Here are a few mechanisms involved:
- Lower calorie intake: When you fast, you naturally consume fewer calories since you’re not eating. The body is forced to break down stored energy (fat) for fuel, which results in weight loss.
- Improved insulin sensitivity: Insulin is a hormone that regulates blood sugar levels. The insulin levels drop significantly during IF, facilitating fat burning and weight loss.
- Increased growth hormone: Fasting also increases human growth hormone levels (HGH), which helps break down fat cells and promote muscle growth.
- Increased levels of norepinephrine: Norepinephrine is a hormone that helps to break down stored fat for energy. It also acts as a stimulant at high levels, increasing metabolism and promoting weight loss.

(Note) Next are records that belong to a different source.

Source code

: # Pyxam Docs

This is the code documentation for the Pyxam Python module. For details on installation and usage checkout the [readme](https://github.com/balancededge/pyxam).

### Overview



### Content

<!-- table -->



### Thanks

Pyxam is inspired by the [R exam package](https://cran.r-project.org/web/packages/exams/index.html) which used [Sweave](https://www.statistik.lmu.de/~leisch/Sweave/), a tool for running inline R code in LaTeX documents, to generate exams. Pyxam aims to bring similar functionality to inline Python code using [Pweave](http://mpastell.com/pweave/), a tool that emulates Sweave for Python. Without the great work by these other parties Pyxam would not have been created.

Reduces Inflammation and Oxidative Stress
Inflammation is the body’s natural response to infection or injury. However, chronic inflammation can lead to a host of health problems, including heart disease, diabetes, and cancer.
Oxidative stress occurs when there is an imbalance between the antioxidants and free radicals in the body. Free radicals are unstable molecules that can damage cells, while antioxidants are molecules that help to neutralize free radicals. Oxidative stress has been linked to an increased risk of chronic diseases, such as heart disease, cancer, and Alzheimer’s.
Intermittent fasting helps reduce markers of inflammation and oxidative stress in the body, which may help to protect against chronic disease. Since the body is in a fasted state, it has a chance to rest and repair. This helps to reduce inflammation and oxidative stress.
Improves Heart Health
According to data by WHO, heart disease is the primary cause of death globally. There are several risk factors that increase or decrease the risk of heart disease, including high cholesterol, high blood pressure, and diabetes.
Intermittent fasting has been linked to improving several heart disease risk factors, including:
- Cholesterol levels (total and LDL)
- Blood pressure
- Fasting blood sugar levels
- Inflammatory markers (CRP and TNF-alpha)
IF can also help improve heart health by reducing oxidative stress and inflammation, two major risk factors for heart disease.
Induces Cellular Repair and Autophagy
Autophagy is the process by which the body breaks down and recycles damaged cells. This is essential for maintaining cellular health and preventing the build-up of harmful toxins.
During intermittent fasting, autophagy is increased, which helps to clean up damaged cells and prevent disease. It also helps to induce cellular repair. When the body is in a fasted state, it has a chance to repair damaged cells and DNA. This process is vital for maintaining cellular and DNA health.
Metabolism is the process by which the body converts food into energy. A slow metabolism can lead to weight gain, while a fast metabolism can help with weight loss.
Intermittent fasting boosts metabolism by 3.6-14%. This increase in metabolism helps promote weight loss and overall health.
Intermittent fasting is a safe and effective way to improve your health. And while you can fast at different times, it’s important to be consistent with your fasting schedule. Choose a time that fits your lifestyle and goals, drink plenty of water, and eat healthy foods. With a bit of planning, intermittent fasting can be a great addition to your health routine.